Best: Matchstick Men
Matchstick Men is one of the most underrated movies in recent years and it also ends with one of the most jaw-dropping and shockingly plausible plot twists ever conceived on film. Nicolas Cage stars alongside Sam Rockwell and Alison Lohman in a darkly comic thriller about con men and betrayals and family and double crosses and deceit. Most dark comedies tend to throw emotion out the window – that’s part of what makes it a dark comedy in the first place – but that always feels as though something’s missing. Matchstick Men manages to have a cynical edge and still feel emotionally resonant.
Worst: Knowing
Knowing is an interesting, engaging apocalyptic thriller until its final moments.

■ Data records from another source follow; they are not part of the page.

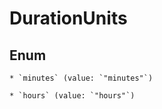 
# DurationUnits

## Enum


    * `minutes` (value: `"minutes"`)

    * `hours` (value: `"hours"`)



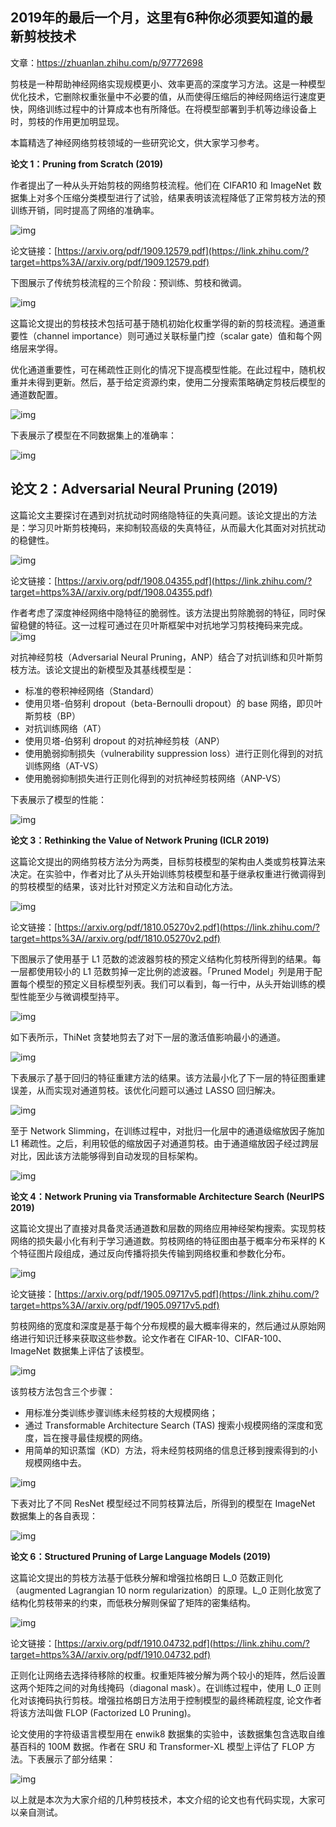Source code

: ## 2019年的最后一个月，这里有6种你必须要知道的最新剪枝技术

文章：https://zhuanlan.zhihu.com/p/97772698

剪枝是一种帮助神经网络实现规模更小、效率更高的深度学习方法。这是一种模型优化技术，它删除权重张量中不必要的值，从而使得压缩后的神经网络运行速度更快，网络训练过程中的计算成本也有所降低。在将模型部署到手机等边缘设备上时，剪枝的作用更加明显现。

本篇精选了神经网络剪枝领域的一些研究论文，供大家学习参考。

**论文 1：Pruning from Scratch (2019)**

作者提出了一种从头开始剪枝的网络剪枝流程。他们在 CIFAR10 和 ImageNet 数据集上对多个压缩分类模型进行了试验，结果表明该流程降低了正常剪枝方法的预训练开销，同时提高了网络的准确率。

![img](https://pic4.zhimg.com/80/v2-2deb22d37bd4f034b71803f5c040291f_720w.jpg)

论文链接：[https://arxiv.org/pdf/1909.12579.pdf](https://link.zhihu.com/?target=https%3A//arxiv.org/pdf/1909.12579.pdf)

下图展示了传统剪枝流程的三个阶段：预训练、剪枝和微调。

![img](https://pic4.zhimg.com/80/v2-b9a1ad06b48ef657f83258cf8cac3487_720w.jpg)

这篇论文提出的剪枝技术包括可基于随机初始化权重学得的新的剪枝流程。通道重要性（channel importance）则可通过关联标量门控（scalar gate）值和每个网络层来学得。

优化通道重要性，可在稀疏性正则化的情况下提高模型性能。在此过程中，随机权重并未得到更新。然后，基于给定资源约束，使用二分搜索策略确定剪枝后模型的通道数配置。

![img](https://pic4.zhimg.com/80/v2-4bea3a2f4121017b2a1e6ff15030c5ef_720w.jpg)

下表展示了模型在不同数据集上的准确率：

![img](https://pic3.zhimg.com/80/v2-31de7717021dc8fcfec9cfb708f266ba_720w.jpg)



## **论文 2：Adversarial Neural Pruning (2019)**

这篇论文主要探讨在遇到对抗扰动时网络隐特征的失真问题。该论文提出的方法是：学习贝叶斯剪枝掩码，来抑制较高级的失真特征，从而最大化其面对对抗扰动的稳健性。

![img](https://pic1.zhimg.com/80/v2-4c2747b80c8e535afcf51f8e18170284_720w.jpg)

论文链接：[https://arxiv.org/pdf/1908.04355.pdf](https://link.zhihu.com/?target=https%3A//arxiv.org/pdf/1908.04355.pdf)

作者考虑了深度神经网络中隐特征的脆弱性。该方法提出剪除脆弱的特征，同时保留稳健的特征。这一过程可通过在贝叶斯框架中对抗地学习剪枝掩码来完成。![img](https://pic4.zhimg.com/80/v2-9ba9685d858b6b3f6788e74654b43633_720w.jpg)

对抗神经剪枝（Adversarial Neural Pruning，ANP）结合了对抗训练和贝叶斯剪枝方法。该论文提出的新模型及其基线模型是：

- 标准的卷积神经网络（Standard）
- 使用贝塔-伯努利 dropout（beta-Bernoulli dropout）的 base 网络，即贝叶斯剪枝（BP）
- 对抗训练网络（AT）
- 使用贝塔-伯努利 dropout 的对抗神经剪枝（ANP）
- 使用脆弱抑制损失（vulnerability suppression loss）进行正则化得到的对抗训练网络（AT-VS）
- 使用脆弱抑制损失进行正则化得到的对抗神经剪枝网络（ANP-VS）

下表展示了模型的性能：

![img](https://pic1.zhimg.com/80/v2-9d15a1173dc52617addd0ad394736b38_720w.jpg)



**论文 3：Rethinking the Value of Network Pruning (ICLR 2019)**

这篇论文提出的网络剪枝方法分为两类，目标剪枝模型的架构由人类或剪枝算法来决定。在实验中，作者对比了从头开始训练剪枝模型和基于继承权重进行微调得到的剪枝模型的结果，该对比针对预定义方法和自动化方法。

![img](https://pic1.zhimg.com/80/v2-d7025ecf6f1c25ec1cade5323a55d920_720w.jpg)

论文链接：[https://arxiv.org/pdf/1810.05270v2.pdf](https://link.zhihu.com/?target=https%3A//arxiv.org/pdf/1810.05270v2.pdf)

下图展示了使用基于 L1 范数的滤波器剪枝的预定义结构化剪枝所得到的结果。每一层都使用较小的 L1 范数剪掉一定比例的滤波器。「Pruned Model」列是用于配置每个模型的预定义目标模型列表。我们可以看到，每一行中，从头开始训练的模型性能至少与微调模型持平。

![img](https://pic3.zhimg.com/80/v2-23cc00f136a9215f5587f1cb42edafc6_720w.jpg)

如下表所示，ThiNet 贪婪地剪去了对下一层的激活值影响最小的通道。

![img](https://pic2.zhimg.com/80/v2-2890672bb7b0b28a2ab867fe91d357cd_720w.jpg)

下表展示了基于回归的特征重建方法的结果。该方法最小化了下一层的特征图重建误差，从而实现对通道剪枝。该优化问题可以通过 LASSO 回归解决。

![img](https://pic3.zhimg.com/80/v2-2bf3da89cb319d88e66aa2191d56163e_720w.jpg)

至于 Network Slimming，在训练过程中，对批归一化层中的通道级缩放因子施加 L1 稀疏性。之后，利用较低的缩放因子对通道剪枝。由于通道缩放因子经过跨层对比，因此该方法能够得到自动发现的目标架构。

![img](https://pic4.zhimg.com/80/v2-7b4afbc254496f1a3074445a50f8fbc3_720w.jpg)



**论文 4：Network Pruning via Transformable Architecture Search (NeurIPS 2019)**

这篇论文提出了直接对具备灵活通道数和层数的网络应用神经架构搜索。实现剪枝网络的损失最小化有利于学习通道数。剪枝网络的特征图由基于概率分布采样的 K 个特征图片段组成，通过反向传播将损失传输到网络权重和参数化分布。

![img](https://pic2.zhimg.com/80/v2-d9ad8314020180c38134f99c35597c35_720w.jpg)

论文链接：[https://arxiv.org/pdf/1905.09717v5.pdf](https://link.zhihu.com/?target=https%3A//arxiv.org/pdf/1905.09717v5.pdf)

剪枝网络的宽度和深度是基于每个分布规模的最大概率得来的，然后通过从原始网络进行知识迁移来获取这些参数。论文作者在 CIFAR-10、CIFAR-100、ImageNet 数据集上评估了该模型。

![img](https://pic1.zhimg.com/80/v2-c096bc2edf14f90c6af66615de3419a0_720w.jpg)

该剪枝方法包含三个步骤：

- 用标准分类训练步骤训练未经剪枝的大规模网络；
- 通过 Transformable Architecture Search (TAS) 搜索小规模网络的深度和宽度，旨在搜寻最佳规模的网络。
- 用简单的知识蒸馏（KD）方法，将未经剪枝网络的信息迁移到搜索得到的小规模网络中去。

![img](https://pic2.zhimg.com/80/v2-9bb730e1ac1bd168e2c82c421d523ced_720w.jpg)

下表对比了不同 ResNet 模型经过不同剪枝算法后，所得到的模型在 ImageNet 数据集上的各自表现：

![img](https://pic3.zhimg.com/80/v2-18501f4533533ffa219b9343fddc1fb2_720w.jpg)



 



**论文 6：Structured Pruning of Large Language Models (2019)**

这篇论文提出的剪枝方法基于低秩分解和增强拉格朗日 L_0 范数正则化（augmented Lagrangian 10 norm regularization）的原理。L_0 正则化放宽了结构化剪枝带来的约束，而低秩分解则保留了矩阵的密集结构。

![img](https://pic4.zhimg.com/80/v2-7891dff993bb6cfaba77549d9ff9811f_720w.jpg)

论文链接：[https://arxiv.org/pdf/1910.04732.pdf](https://link.zhihu.com/?target=https%3A//arxiv.org/pdf/1910.04732.pdf)

正则化让网络去选择待移除的权重。权重矩阵被分解为两个较小的矩阵，然后设置这两个矩阵之间的对角线掩码（diagonal mask）。在训练过程中，使用 L_0 正则化对该掩码执行剪枝。增强拉格朗日方法用于控制模型的最终稀疏程度, 论文作者将该方法叫做 FLOP (Factorized L0 Pruning)。

论文使用的字符级语言模型用在 enwik8 数据集的实验中，该数据集包含选取自维基百科的 100M 数据。作者在 SRU 和 Transformer-XL 模型上评估了 FLOP 方法。下表展示了部分结果：

![img](https://pic3.zhimg.com/80/v2-c8c0f0540ae04d7f3f8c7be2102b5136_720w.jpg)

以上就是本次为大家介绍的几种剪枝技术，本文介绍的论文也有代码实现，大家可以亲自测试。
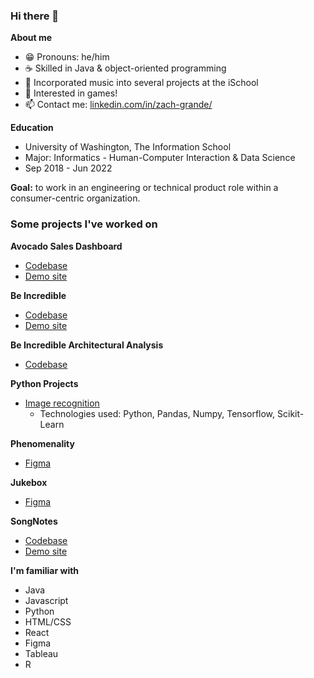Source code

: ### Hi there 👋

**About me**
- 😁 Pronouns: he/him
- ☕ Skilled in Java & object-oriented programming
- 🎹 Incorporated music into several projects at the iSchool
- 👾 Interested in games!
- 📫 Contact me: [linkedin.com/in/zach-grande/](https://www.linkedin.com/in/zach-grande/)

**Education**
- University of Washington, The Information School
- Major: Informatics - Human-Computer Interaction & Data Science
- Sep 2018 - Jun 2022

**Goal:** to work in an engineering or technical product role within a consumer-centric organization.

### Some projects I've worked on

**Avocado Sales Dashboard**
- [Codebase](https://github.com/ZachGrande/info474-react-parcel-template)
- [Demo site](https://zachgrande.github.io/info474-react-parcel-template/)

**Be Incredible**
- [Codebase](https://github.com/UW-INFO442-AU21/group4-in4matix)
- [Demo site](https://uw-info442-au21.github.io/group4-in4matix/)

**Be Incredible Architectural Analysis**
- [Codebase](https://github.com/info443-wi22/project-1-ZachGrande)

**Python Projects**
- [Image recognition](https://github.com/ZachGrande/image-recognition)
  - Technologies used: Python, Pandas, Numpy, Tensorflow, Scikit-Learn

**Phenomenality**
- [Figma](https://www.figma.com/file/hnuDOYLXH1Q5aR26tqHZoI/Be-Incredible%2FPhenomenality?node-id=536%3A347)

**Jukebox**
- [Figma](https://www.figma.com/file/ZiP3FYiCJZdlItcb5AZk5O/360-Jukebox)

**SongNotes**
- [Codebase](https://github.com/info340-au20/project-2-zachgrande)
- [Demo site](https://info-340-project-2-6e95f.firebaseapp.com/)

**I'm familiar with**
- Java
- Javascript
- Python
- HTML/CSS
- React
- Figma
- Tableau
- R
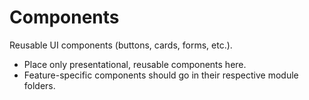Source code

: # Components

Reusable UI components (buttons, cards, forms, etc.).

- Place only presentational, reusable components here.
- Feature-specific components should go in their respective module folders. 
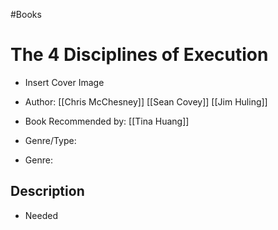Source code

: #Books 


# The 4 Disciplines of Execution

- Insert Cover Image

- Author: [[Chris McChesney]]  [[Sean Covey]]  [[Jim Huling]]
- Book Recommended by: [[Tina Huang]]
- Genre/Type: 
- Genre: 


## Description
- Needed


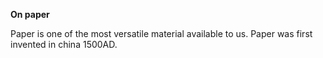 **On paper**

 Paper is one of the most versatile material available to us. Paper was first invented in china 1500AD.

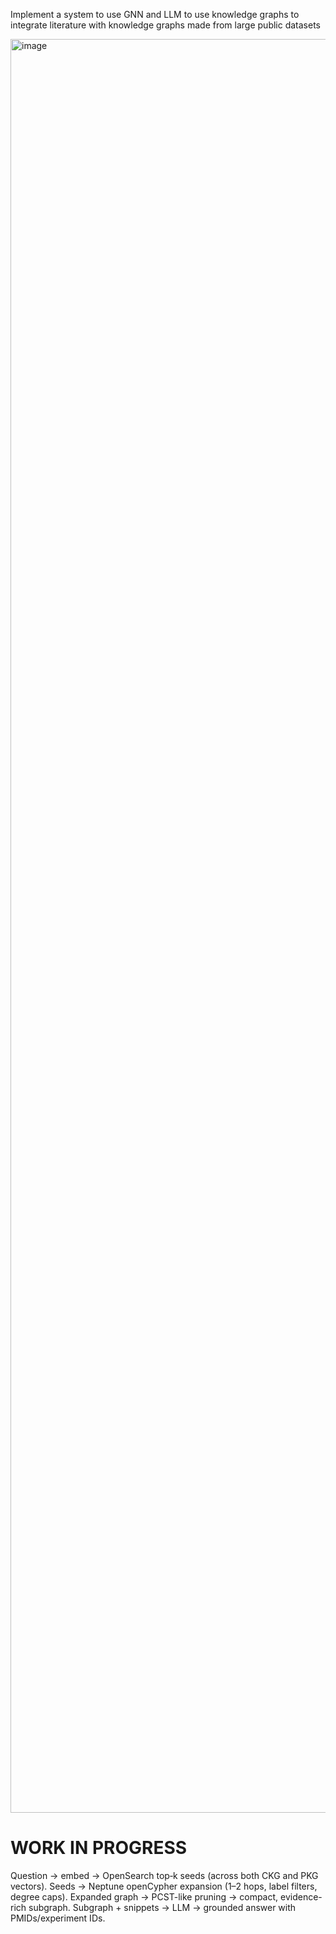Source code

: 
Implement a system to use GNN and LLM to use knowledge graphs to integrate literature with knowledge graphs made from large public datasets 

<img width="4624" height="2838" alt="image" src="https://github.com/user-attachments/assets/9f274f12-ac4f-48e0-81c9-174de8731681" />



# WORK IN PROGRESS
Question → embed → OpenSearch top‑k seeds (across both CKG and PKG vectors).
Seeds → Neptune openCypher expansion (1–2 hops, label filters, degree caps).
Expanded graph → PCST-like pruning → compact, evidence-rich subgraph.
Subgraph + snippets → LLM → grounded answer with PMIDs/experiment IDs.
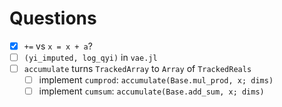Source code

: # Questions

- [X] `+=` vs `x = x + a`?
- [ ] `(yi_imputed, log_qyi)` in `vae.jl`
- [ ] `accumulate` turns `TrackedArray` to `Array` of `TrackedReals`
    - [ ] implement `cumprod`: `accumulate(Base.mul_prod, x; dims)`
    - [ ] implement `cumsum`: `accumulate(Base.add_sum, x; dims)`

There are thrills in the plane crash sequence, which was shot inventively in a Steadicam long take, and the central mystery is involving – until it’s resolved. The movie’s key problem is that the ending ruins it. An alien force shows up and Nic Cage just tells his son to go with them, and allows Earth to be destroyed in the process. Nothing is really explained and a lot of the movie’s elements don’t add up. Rose Byrne does her best to bring some artistic merit to this movie, but it’s flawed from the ground up.
Best: Adaptation
There are a few reasons why Adaptation succeeds. It’s directed by the visionary Spike Jonze, it has an inventive script by Charlie Kaufman that toys with the fabric of what it even means to be a movie, and it balances the story of a guy adapting a book into a movie and the story of the book itself deftly.
But the movie’s greatest asset is its lead actor, Nicolas Cage, who plays twin brothers. One is a chubby, insecure loser and the other is a happy, thin, optimistic go-getter. Few actors could pull off two characters in the same movie like Cage does in this one. It’s mesmerizing.
Worst: G-Force
The worst kids’ movies tend to be the ones that underestimate their audience. If you’re making a movie for kids and assume that all kids are dumb with a juvenile sense of humor and little expectations from their trips to the movies, then you’ll end up with something as mind-numbingly dull and insubstantial as G-Force. This CGI-laden spy ‘comedy’ about an elite team of secret agents who happen to be guinea pigs and are determined to save the world from a maniacal billionaire isn’t an original idea – it’s a rip-off of Cats and Dogs, and it’s not even as good.
Best: Raising Arizona
A lot of Nicolas Cage’s best movies are comedies. It seems that his most sincere acting is inherently comical, so when he tries to give a dramatic performance, it comes off as laughable, and when he tries to give a comedic performance, every line is delivered perfectly and he fits seamlessly into the tone of the movie. The finest display of this is in the Coen brothers’ Raising Arizona, the story of an ex-convict and his infertile police officer wife who decide to kidnap one of a rich guy’s newborn quintuplets when they realize they can’t have kids of their own. The movie makes hysterical use of slapstick humor and Cage carries it brilliantly.
Worst: Next
Some Nic Cage movies are so unabashedly bad that they fall into the so-bad-it’s-good category that was created by such famously terrible cult classics as The Room and Battlefield Earth (a.k.a. Scientology: The Movie). An example of a movie that takes itself seriously and wants to be a sci-fi classic and is terrible, yet doesn’t fall into the so-bad-it’s-good category due to how lazy and mundane it is, is Next starring none other than Nicolas Cage. Supposedly adapted from the seminal works of Philip K. Dick, this sci-fi actioner is a far cry from the likes of Blade Runner and Minority Report. Next seems confused by itself, which is a rare feat, but not an impressive one.